» **About this task**:
An exact repetition of every entry, with no images, is the required answer.

» **Data to use**:
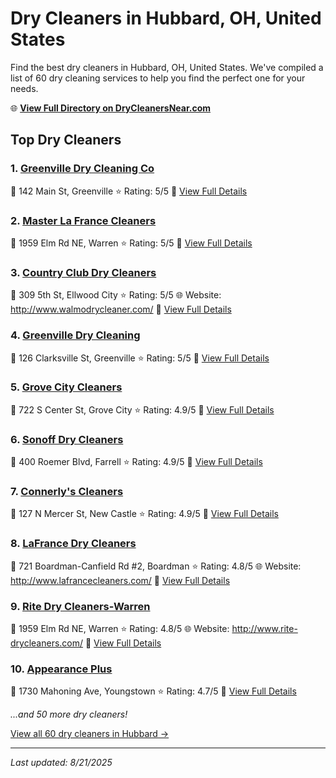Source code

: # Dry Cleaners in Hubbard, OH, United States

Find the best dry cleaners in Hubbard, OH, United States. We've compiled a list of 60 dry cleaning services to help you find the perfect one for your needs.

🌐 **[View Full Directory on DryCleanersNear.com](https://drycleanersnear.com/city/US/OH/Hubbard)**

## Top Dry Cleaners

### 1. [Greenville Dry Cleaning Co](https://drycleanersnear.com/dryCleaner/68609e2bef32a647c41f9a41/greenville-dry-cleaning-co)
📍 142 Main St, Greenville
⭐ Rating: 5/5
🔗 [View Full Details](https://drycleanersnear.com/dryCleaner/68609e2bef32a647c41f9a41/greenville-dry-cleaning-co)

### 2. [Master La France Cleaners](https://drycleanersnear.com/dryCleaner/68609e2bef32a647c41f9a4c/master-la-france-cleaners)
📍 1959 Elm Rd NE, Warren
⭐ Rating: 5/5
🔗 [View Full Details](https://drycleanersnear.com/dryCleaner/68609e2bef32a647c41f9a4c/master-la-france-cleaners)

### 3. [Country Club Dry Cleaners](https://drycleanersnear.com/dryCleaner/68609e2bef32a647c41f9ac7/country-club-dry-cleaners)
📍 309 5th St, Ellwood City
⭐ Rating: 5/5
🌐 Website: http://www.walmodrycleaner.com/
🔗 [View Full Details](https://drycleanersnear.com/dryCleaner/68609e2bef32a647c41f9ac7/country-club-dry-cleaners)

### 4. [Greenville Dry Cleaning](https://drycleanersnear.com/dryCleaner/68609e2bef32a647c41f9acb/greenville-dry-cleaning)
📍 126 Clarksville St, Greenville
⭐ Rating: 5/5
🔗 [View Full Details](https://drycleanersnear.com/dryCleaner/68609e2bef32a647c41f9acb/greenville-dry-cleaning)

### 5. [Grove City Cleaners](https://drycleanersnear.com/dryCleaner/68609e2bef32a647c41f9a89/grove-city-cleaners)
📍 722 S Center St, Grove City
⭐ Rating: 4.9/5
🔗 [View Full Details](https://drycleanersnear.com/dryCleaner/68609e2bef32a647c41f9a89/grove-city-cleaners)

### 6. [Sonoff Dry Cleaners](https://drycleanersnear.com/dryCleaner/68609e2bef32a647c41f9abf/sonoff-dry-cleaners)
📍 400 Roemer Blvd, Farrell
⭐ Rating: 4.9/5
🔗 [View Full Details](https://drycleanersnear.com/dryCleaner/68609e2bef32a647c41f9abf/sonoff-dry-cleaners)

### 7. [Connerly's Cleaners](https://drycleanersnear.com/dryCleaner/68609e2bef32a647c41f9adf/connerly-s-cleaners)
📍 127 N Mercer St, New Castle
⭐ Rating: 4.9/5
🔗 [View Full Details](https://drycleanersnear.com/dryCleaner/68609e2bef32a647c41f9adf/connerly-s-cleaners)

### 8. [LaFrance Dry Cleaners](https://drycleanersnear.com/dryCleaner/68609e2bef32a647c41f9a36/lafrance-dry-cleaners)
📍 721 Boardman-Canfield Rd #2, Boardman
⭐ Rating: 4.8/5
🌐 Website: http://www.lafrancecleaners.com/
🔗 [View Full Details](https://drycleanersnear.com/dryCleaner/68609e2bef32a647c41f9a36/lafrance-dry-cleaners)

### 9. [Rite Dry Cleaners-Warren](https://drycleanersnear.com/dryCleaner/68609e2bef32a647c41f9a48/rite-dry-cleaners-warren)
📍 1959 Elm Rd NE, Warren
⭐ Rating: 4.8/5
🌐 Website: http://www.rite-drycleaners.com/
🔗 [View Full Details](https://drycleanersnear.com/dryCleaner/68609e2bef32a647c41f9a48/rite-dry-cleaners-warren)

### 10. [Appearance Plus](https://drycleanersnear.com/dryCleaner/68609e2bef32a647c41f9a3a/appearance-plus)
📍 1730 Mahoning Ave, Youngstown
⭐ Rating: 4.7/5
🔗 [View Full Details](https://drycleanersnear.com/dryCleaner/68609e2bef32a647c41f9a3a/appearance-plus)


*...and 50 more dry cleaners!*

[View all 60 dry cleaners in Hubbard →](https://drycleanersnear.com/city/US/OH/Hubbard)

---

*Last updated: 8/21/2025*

» **Response to the exercise**:
Source code

: # Dry Cleaners in Hubbard, OH, United States

Find the best dry cleaners in Hubbard, OH, United States. We've compiled a list of 60 dry cleaning services to help you find the perfect one for your needs.

🌐 **[View Full Directory on DryCleanersNear.com](https://drycleanersnear.com/city/US/OH/Hubbard)**

## Top Dry Cleaners

### 1. [Greenville Dry Cleaning Co](https://drycleanersnear.com/dryCleaner/68609e2bef32a647c41f9a41/greenville-dry-cleaning-co)
📍 142 Main St, Greenville
⭐ Rating: 5/5
🔗 [View Full Details](https://drycleanersnear.com/dryCleaner/68609e2bef32a647c41f9a41/greenville-dry-cleaning-co)

### 2. [Master La France Cleaners](https://drycleanersnear.com/dryCleaner/68609e2bef32a647c41f9a4c/master-la-france-cleaners)
📍 1959 Elm Rd NE, Warren
⭐ Rating: 5/5
🔗 [View Full Details](https://drycleanersnear.com/dryCleaner/68609e2bef32a647c41f9a4c/master-la-france-cleaners)

### 3. [Country Club Dry Cleaners](https://drycleanersnear.com/dryCleaner/68609e2bef32a647c41f9ac7/country-club-dry-cleaners)
📍 309 5th St, Ellwood City
⭐ Rating: 5/5
🌐 Website: http://www.walmodrycleaner.com/
🔗 [View Full Details](https://drycleanersnear.com/dryCleaner/68609e2bef32a647c41f9ac7/country-club-dry-cleaners)

### 4. [Greenville Dry Cleaning](https://drycleanersnear.com/dryCleaner/68609e2bef32a647c41f9acb/greenville-dry-cleaning)
📍 126 Clarksville St, Greenville
⭐ Rating: 5/5
🔗 [View Full Details](https://drycleanersnear.com/dryCleaner/68609e2bef32a647c41f9acb/greenville-dry-cleaning)

### 5. [Grove City Cleaners](https://drycleanersnear.com/dryCleaner/68609e2bef32a647c41f9a89/grove-city-cleaners)
📍 722 S Center St, Grove City
⭐ Rating: 4.9/5
🔗 [View Full Details](https://drycleanersnear.com/dryCleaner/68609e2bef32a647c41f9a89/grove-city-cleaners)

### 6. [Sonoff Dry Cleaners](https://drycleanersnear.com/dryCleaner/68609e2bef32a647c41f9abf/sonoff-dry-cleaners)
📍 400 Roemer Blvd, Farrell
⭐ Rating: 4.9/5
🔗 [View Full Details](https://drycleanersnear.com/dryCleaner/68609e2bef32a647c41f9abf/sonoff-dry-cleaners)

### 7. [Connerly's Cleaners](https://drycleanersnear.com/dryCleaner/68609e2bef32a647c41f9adf/connerly-s-cleaners)
📍 127 N Mercer St, New Castle
⭐ Rating: 4.9/5
🔗 [View Full Details](https://drycleanersnear.com/dryCleaner/68609e2bef32a647c41f9adf/connerly-s-cleaners)

### 8. [LaFrance Dry Cleaners](https://drycleanersnear.com/dryCleaner/68609e2bef32a647c41f9a36/lafrance-dry-cleaners)
📍 721 Boardman-Canfield Rd #2, Boardman
⭐ Rating: 4.8/5
🌐 Website: http://www.lafrancecleaners.com/
🔗 [View Full Details](https://drycleanersnear.com/dryCleaner/68609e2bef32a647c41f9a36/lafrance-dry-cleaners)

### 9. [Rite Dry Cleaners-Warren](https://drycleanersnear.com/dryCleaner/68609e2bef32a647c41f9a48/rite-dry-cleaners-warren)
📍 1959 Elm Rd NE, Warren
⭐ Rating: 4.8/5
🌐 Website: http://www.rite-drycleaners.com/
🔗 [View Full Details](https://drycleanersnear.com/dryCleaner/68609e2bef32a647c41f9a48/rite-dry-cleaners-warren)

### 10. [Appearance Plus](https://drycleanersnear.com/dryCleaner/68609e2bef32a647c41f9a3a/appearance-plus)
📍 1730 Mahoning Ave, Youngstown
⭐ Rating: 4.7/5
🔗 [View Full Details](https://drycleanersnear.com/dryCleaner/68609e2bef32a647c41f9a3a/appearance-plus)


*...and 50 more dry cleaners!*

[View all 60 dry cleaners in Hubbard →](https://drycleanersnear.com/city/US/OH/Hubbard)

---

*Last updated: 8/21/2025*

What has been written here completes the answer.